Solar-driven hydrogen production technologies are of increasing interest. In this work, Ti³⁺ was incorporated into titanium dioxide via wet bead-milling, resulting in enhanced photocatalytic activity under both UV and visible light irradiation. The broad optical absorption obtained from the presence of Ti³⁺ ranged from the visible to near-infrared regions of the spectrum (specifically from 400 to over 900 nm) and this absorption could be enhanced by increasing the diameter of the beads used for wet milling. The hydrogen production rate from water in response to ultraviolet (UV)-visible light with ethanol as a sacrificial reagent was also found to vary depending on the bead diameter. Producing the optimal level of Ti³⁺ incorporation in the titanium oxide matrix while maintaining a high specific surface area increased the extent of hydrogen production during water decomposition.
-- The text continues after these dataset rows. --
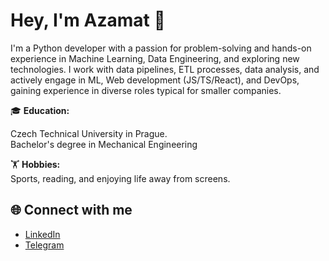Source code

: # Hey, I'm Azamat 👋

I'm a Python developer with a passion for problem-solving and hands-on experience in Machine Learning, Data Engineering, and exploring new technologies. I work with data pipelines, ETL processes, data analysis, and actively engage in ML, Web development (JS/TS/React), and DevOps, gaining experience in diverse roles typical for smaller companies.

🎓 **Education:** 

Czech Technical University in Prague.  
Bachelor's degree in Mechanical Engineering 

🏋️ **Hobbies:**  
Sports, reading, and enjoying life away from screens.

## 🌐 Connect with me

- [LinkedIn](https://www.linkedin.com/in/vsem-azamat/)
- [Telegram](https://t.me/vsem_azamat)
A sample prepared using 0.3 mm diameter beads exhibited the highest hydrogen production rate of 145 μmol h⁻¹ g⁻¹, which was 15 times that obtained from commercially available anatase-type titanium dioxide having higher specific surface area. The hydrogen production rate under only UV light (<400 nm) was decreased to one-ninth of that obtained using both UV and visible light simultaneously. No hydrogen gas was generated in trials using only visible light (>410 nm). These results indicate that visible light significantly promoted the photocatalytic reaction when both UV and visible light were irradiated simultaneously.